Goal of the exercise: Among the lines below, keep only those from the one containing "[25:49]主持人：我們剛" through the one containing "[26:56]劉仲敬：這就是", and reproduce them exactly.

== Dataset excerpts ==

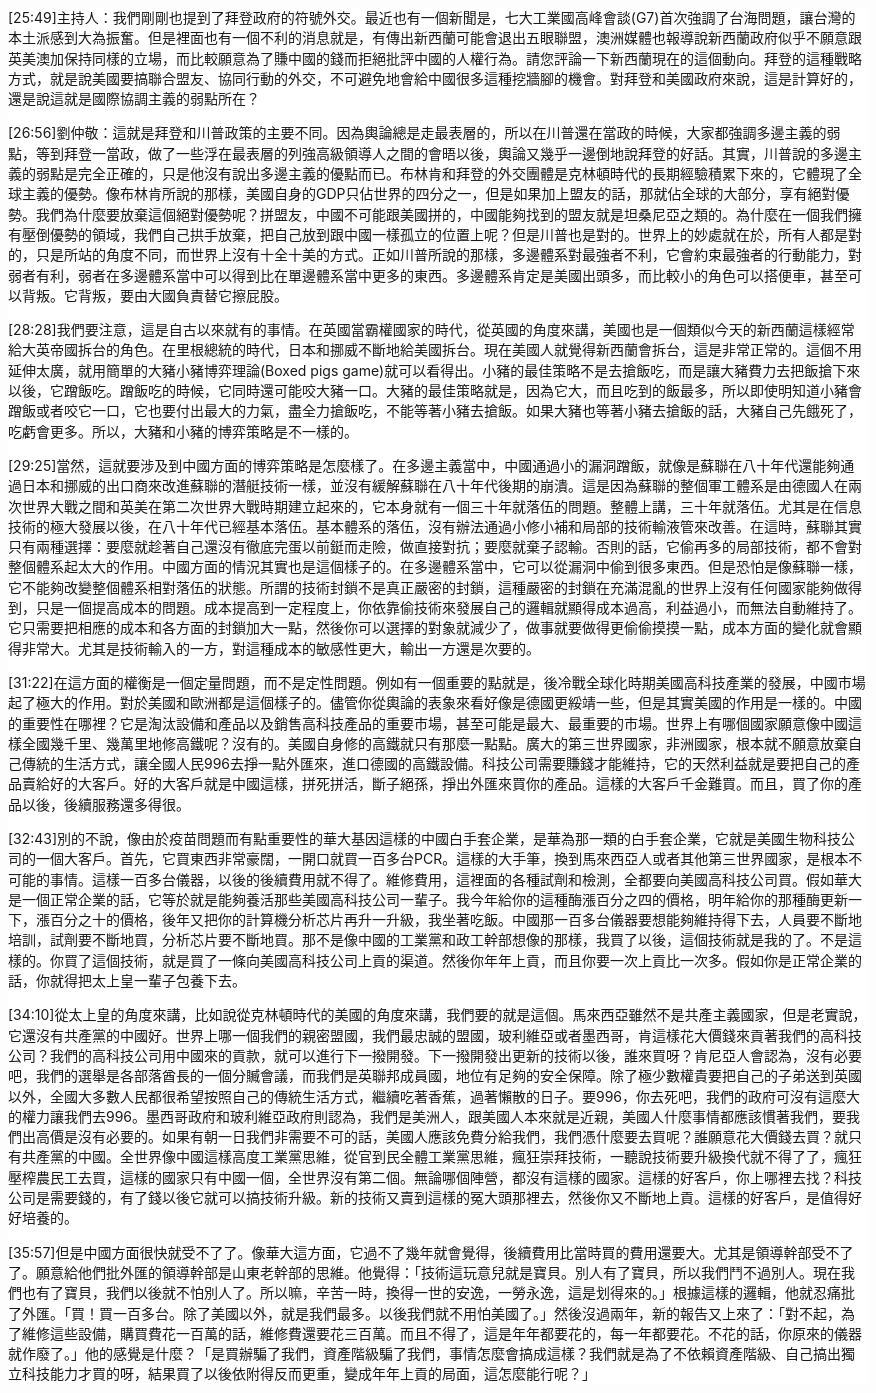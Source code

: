 

[25:49]主持人：我們剛剛也提到了拜登政府的符號外交。最近也有一個新聞是，七大工業國高峰會談(G7)首次強調了台海問題，讓台灣的本土派感到大為振奮。但是裡面也有一個不利的消息就是，有傳出新西蘭可能會退出五眼聯盟，澳洲媒體也報導說新西蘭政府似乎不願意跟英美澳加保持同樣的立場，而比較願意為了賺中國的錢而拒絕批評中國的人權行為。請您評論一下新西蘭現在的這個動向。拜登的這種戰略方式，就是說美國要搞聯合盟友、協同行動的外交，不可避免地會給中國很多這種挖牆腳的機會。對拜登和美國政府來說，這是計算好的，還是說這就是國際協調主義的弱點所在？



[26:56]劉仲敬：這就是拜登和川普政策的主要不同。因為輿論總是走最表層的，所以在川普還在當政的時候，大家都強調多邊主義的弱點，等到拜登一當政，做了一些浮在最表層的列強高級領導人之間的會晤以後，輿論又幾乎一邊倒地說拜登的好話。其實，川普說的多邊主義的弱點是完全正確的，只是他沒有說出多邊主義的優點而已。布林肯和拜登的外交團體是克林頓時代的長期經驗積累下來的，它體現了全球主義的優勢。像布林肯所說的那樣，美國自身的GDP只佔世界的四分之一，但是如果加上盟友的話，那就佔全球的大部分，享有絕對優勢。我們為什麼要放棄這個絕對優勢呢？拼盟友，中國不可能跟美國拼的，中國能夠找到的盟友就是坦桑尼亞之類的。為什麼在一個我們擁有壓倒優勢的領域，我們自己拱手放棄，把自己放到跟中國一樣孤立的位置上呢？但是川普也是對的。世界上的妙處就在於，所有人都是對的，只是所站的角度不同，而世界上沒有十全十美的方式。正如川普所說的那樣，多邊體系對最強者不利，它會約束最強者的行動能力，對弱者有利，弱者在多邊體系當中可以得到比在單邊體系當中更多的東西。多邊體系肯定是美國出頭多，而比較小的角色可以搭便車，甚至可以背叛。它背叛，要由大國負責替它擦屁股。



[28:28]我們要注意，這是自古以來就有的事情。在英國當霸權國家的時代，從英國的角度來講，美國也是一個類似今天的新西蘭這樣經常給大英帝國拆台的角色。在里根總統的時代，日本和挪威不斷地給美國拆台。現在美國人就覺得新西蘭會拆台，這是非常正常的。這個不用延伸太廣，就用簡單的大豬小豬博弈理論(Boxed pigs game)就可以看得出。小豬的最佳策略不是去搶飯吃，而是讓大豬費力去把飯搶下來以後，它蹭飯吃。蹭飯吃的時候，它同時還可能咬大豬一口。大豬的最佳策略就是，因為它大，而且吃到的飯最多，所以即使明知道小豬會蹭飯或者咬它一口，它也要付出最大的力氣，盡全力搶飯吃，不能等著小豬去搶飯。如果大豬也等著小豬去搶飯的話，大豬自己先餓死了，吃虧會更多。所以，大豬和小豬的博弈策略是不一樣的。



[29:25]當然，這就要涉及到中國方面的博弈策略是怎麼樣了。在多邊主義當中，中國通過小的漏洞蹭飯，就像是蘇聯在八十年代還能夠通過日本和挪威的出口商來改進蘇聯的潛艇技術一樣，並沒有緩解蘇聯在八十年代後期的崩潰。這是因為蘇聯的整個軍工體系是由德國人在兩次世界大戰之間和英美在第二次世界大戰時期建立起來的，它本身就有一個三十年就落伍的問題。整體上講，三十年就落伍。尤其是在信息技術的極大發展以後，在八十年代已經基本落伍。基本體系的落伍，沒有辦法通過小修小補和局部的技術輸液管來改善。在這時，蘇聯其實只有兩種選擇：要麼就趁著自己還沒有徹底完蛋以前鋌而走險，做直接對抗；要麼就棄子認輸。否則的話，它偷再多的局部技術，都不會對整個體系起太大的作用。中國方面的情況其實也是這個樣子的。在多邊體系當中，它可以從漏洞中偷到很多東西。但是恐怕是像蘇聯一樣，它不能夠改變整個體系相對落伍的狀態。所謂的技術封鎖不是真正嚴密的封鎖，這種嚴密的封鎖在充滿混亂的世界上沒有任何國家能夠做得到，只是一個提高成本的問題。成本提高到一定程度上，你依靠偷技術來發展自己的邏輯就顯得成本過高，利益過小，而無法自動維持了。它只需要把相應的成本和各方面的封鎖加大一點，然後你可以選擇的對象就減少了，做事就要做得更偷偷摸摸一點，成本方面的變化就會顯得非常大。尤其是技術輸入的一方，對這種成本的敏感性更大，輸出一方還是次要的。



[31:22]在這方面的權衡是一個定量問題，而不是定性問題。例如有一個重要的點就是，後冷戰全球化時期美國高科技產業的發展，中國市場起了極大的作用。對於美國和歐洲都是這個樣子的。儘管你從輿論的表象來看好像是德國更綏靖一些，但是其實美國的作用是一樣的。中國的重要性在哪裡？它是淘汰設備和產品以及銷售高科技產品的重要市場，甚至可能是最大、最重要的市場。世界上有哪個國家願意像中國這樣全國幾千里、幾萬里地修高鐵呢？沒有的。美國自身修的高鐵就只有那麼一點點。廣大的第三世界國家，非洲國家，根本就不願意放棄自己傳統的生活方式，讓全國人民996去掙一點外匯來，進口德國的高鐵設備。科技公司需要賺錢才能維持，它的天然利益就是要把自己的產品賣給好的大客戶。好的大客戶就是中國這樣，拼死拼活，斷子絕孫，掙出外匯來買你的產品。這樣的大客戶千金難買。而且，買了你的產品以後，後續服務還多得很。



[32:43]別的不說，像由於疫苗問題而有點重要性的華大基因這樣的中國白手套企業，是華為那一類的白手套企業，它就是美國生物科技公司的一個大客戶。首先，它買東西非常豪闊，一開口就買一百多台PCR。這樣的大手筆，換到馬來西亞人或者其他第三世界國家，是根本不可能的事情。這樣一百多台儀器，以後的後續費用就不得了。維修費用，這裡面的各種試劑和檢測，全都要向美國高科技公司買。假如華大是一個正常企業的話，它等於就是能夠養活那些美國高科技公司一輩子。我今年給你的這種酶漲百分之四的價格，明年給你的那種酶更新一下，漲百分之十的價格，後年又把你的計算機分析芯片再升一升級，我坐著吃飯。中國那一百多台儀器要想能夠維持得下去，人員要不斷地培訓，試劑要不斷地買，分析芯片要不斷地買。那不是像中國的工業黨和政工幹部想像的那樣，我買了以後，這個技術就是我的了。不是這樣的。你買了這個技術，就是買了一條向美國高科技公司上貢的渠道。然後你年年上貢，而且你要一次上貢比一次多。假如你是正常企業的話，你就得把太上皇一輩子包養下去。



[34:10]從太上皇的角度來講，比如說從克林頓時代的美國的角度來講，我們要的就是這個。馬來西亞雖然不是共產主義國家，但是老實說，它還沒有共產黨的中國好。世界上哪一個我們的親密盟國，我們最忠誠的盟國，玻利維亞或者墨西哥，肯這樣花大價錢來貢著我們的高科技公司？我們的高科技公司用中國來的貢款，就可以進行下一撥開發。下一撥開發出更新的技術以後，誰來買呀？肯尼亞人會認為，沒有必要吧，我們的選舉是各部落酋長的一個分贓會議，而我們是英聯邦成員國，地位有足夠的安全保障。除了極少數權貴要把自己的子弟送到英國以外，全國大多數人民都很希望按照自己的傳統生活方式，繼續吃著香蕉，過著懶散的日子。要996，你去死吧，我們的政府可沒有這麼大的權力讓我們去996。墨西哥政府和玻利維亞政府則認為，我們是美洲人，跟美國人本來就是近親，美國人什麼事情都應該慣著我們，要我們出高價是沒有必要的。如果有朝一日我們非需要不可的話，美國人應該免費分給我們，我們憑什麼要去買呢？誰願意花大價錢去買？就只有共產黨的中國。全世界像中國這樣高度工業黨思維，從官到民全體工業黨思維，瘋狂崇拜技術，一聽說技術要升級換代就不得了了，瘋狂壓榨農民工去買，這樣的國家只有中國一個，全世界沒有第二個。無論哪個陣營，都沒有這樣的國家。這樣的好客戶，你上哪裡去找？科技公司是需要錢的，有了錢以後它就可以搞技術升級。新的技術又賣到這樣的冤大頭那裡去，然後你又不斷地上貢。這樣的好客戶，是值得好好培養的。



[35:57]但是中國方面很快就受不了了。像華大這方面，它過不了幾年就會覺得，後續費用比當時買的費用還要大。尤其是領導幹部受不了了。願意給他們批外匯的領導幹部是山東老幹部的思維。他覺得：「技術這玩意兒就是寶貝。別人有了寶貝，所以我們鬥不過別人。現在我們也有了寶貝，我們以後就不怕別人了。所以嘛，辛苦一時，換得一世的安逸，一勞永逸，這是划得來的。」根據這樣的邏輯，他就忍痛批了外匯。「買！買一百多台。除了美國以外，就是我們最多。以後我們就不用怕美國了。」然後沒過兩年，新的報告又上來了：「對不起，為了維修這些設備，購買費花一百萬的話，維修費還要花三百萬。而且不得了，這是年年都要花的，每一年都要花。不花的話，你原來的儀器就作廢了。」他的感覺是什麼？「是買辦騙了我們，資產階級騙了我們，事情怎麼會搞成這樣？我們就是為了不依賴資產階級、自己搞出獨立科技能力才買的呀，結果買了以後依附得反而更重，變成年年上貢的局面，這怎麼能行呢？」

===

Output of the task:
[25:49]主持人：我們剛剛也提到了拜登政府的符號外交。最近也有一個新聞是，七大工業國高峰會談(G7)首次強調了台海問題，讓台灣的本土派感到大為振奮。但是裡面也有一個不利的消息就是，有傳出新西蘭可能會退出五眼聯盟，澳洲媒體也報導說新西蘭政府似乎不願意跟英美澳加保持同樣的立場，而比較願意為了賺中國的錢而拒絕批評中國的人權行為。請您評論一下新西蘭現在的這個動向。拜登的這種戰略方式，就是說美國要搞聯合盟友、協同行動的外交，不可避免地會給中國很多這種挖牆腳的機會。對拜登和美國政府來說，這是計算好的，還是說這就是國際協調主義的弱點所在？



[26:56]劉仲敬：這就是拜登和川普政策的主要不同。因為輿論總是走最表層的，所以在川普還在當政的時候，大家都強調多邊主義的弱點，等到拜登一當政，做了一些浮在最表層的列強高級領導人之間的會晤以後，輿論又幾乎一邊倒地說拜登的好話。其實，川普說的多邊主義的弱點是完全正確的，只是他沒有說出多邊主義的優點而已。布林肯和拜登的外交團體是克林頓時代的長期經驗積累下來的，它體現了全球主義的優勢。像布林肯所說的那樣，美國自身的GDP只佔世界的四分之一，但是如果加上盟友的話，那就佔全球的大部分，享有絕對優勢。我們為什麼要放棄這個絕對優勢呢？拼盟友，中國不可能跟美國拼的，中國能夠找到的盟友就是坦桑尼亞之類的。為什麼在一個我們擁有壓倒優勢的領域，我們自己拱手放棄，把自己放到跟中國一樣孤立的位置上呢？但是川普也是對的。世界上的妙處就在於，所有人都是對的，只是所站的角度不同，而世界上沒有十全十美的方式。正如川普所說的那樣，多邊體系對最強者不利，它會約束最強者的行動能力，對弱者有利，弱者在多邊體系當中可以得到比在單邊體系當中更多的東西。多邊體系肯定是美國出頭多，而比較小的角色可以搭便車，甚至可以背叛。它背叛，要由大國負責替它擦屁股。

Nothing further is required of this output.